Anatol Lieven lays things out clearly in a piece published in the NYRB two days ago.
What all this reveals is something that should have been blindingly obvious ever since Ukraine became independent in 1991 and that is deeply rooted in Ukrainian history: Ukraine contains different identities, and cannot be ruled unilaterally by one of them alone, or pulled in a single geopolitical direction, without risking the breakup of the country itself. The huge demonstrations in Kiev this winter showed that Yanukovych’s and Moscow’s hope of taking Ukraine into the Eurasian Union was impossible, because many Ukrainians would literally give their lives to prevent it.
Now, events in the east and in Odessa make clear that a Ukrainian state that defines itself purely in pro-Western and anti-Russian terms is also out of the question, because a great many Ukrainians will not tolerate this either. In these circumstances, it is no good for one side to hope for absolute victory. [ . . .]

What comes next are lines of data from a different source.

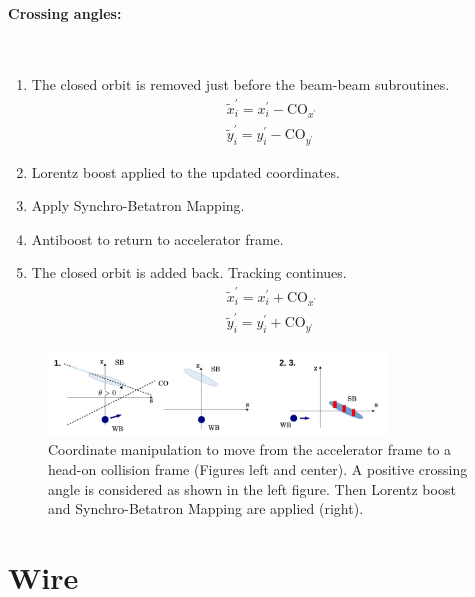 \paragraph{Crossing angles:}~\\
\begin{enumerate}
    \item The closed orbit is removed just before the beam-beam subroutines.
        \begin{eqnarray*}
            \tilde x^{\prime}_{i} = x^{\prime}_{i} - \mathrm{CO}_{x^{\prime}} \\
            \tilde y^{\prime}_{i} = y^{\prime}_{i} - \mathrm{CO}_{y^{\prime}}
        \end{eqnarray*}
    \item Lorentz boost applied to the updated coordinates.
    \item Apply Synchro-Betatron Mapping.
    \item Antiboost to return to accelerator frame.
    \item The closed orbit is added back. Tracking continues.
        \begin{eqnarray*}
            \tilde x^{\prime}_{i} = x^{\prime}_{i} + \mathrm{CO}_{x^{\prime}} \\
            \tilde y^{\prime}_{i} = y^{\prime}_{i} + \mathrm{CO}_{y^{\prime}}
        \end{eqnarray*}
\end{enumerate}
\begin{figure}[h]
    \begin{center}
    \includegraphics[width=0.8\textwidth]{figures/BB_xsing}
    \caption{Coordinate manipulation to move from the accelerator frame to a head-on collision frame (Figures left and center). A positive crossing angle is considered as shown in the left figure. Then Lorentz boost and Synchro-Betatron Mapping are applied (right).}
    \label{fig:BB_xsing}
    \end{center}
\end{figure}

\section{Wire} \label{sec:WIRE}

Critics of federalization say that it would allow Russia to block Ukrainian moves toward NATO and the EU. What is surely apparent however is that Moscow and its allies in Ukraine have already done this. The goal of the West must be to get all the opposing forces in Ukraine off the streets and back within a legitimate democratic process that is recognized by a majority of Ukrainians, and that will allow the possibility of economic and political reforms by democratic means. Time is short. We saw again and again, in the Balkans, the Caucasus, and elsewhere in the 1990s, that once fighting begins, previously possible solutions quickly become impossible. This would be a tragedy—Ukraine does not need to be Yugoslavia or Georgia.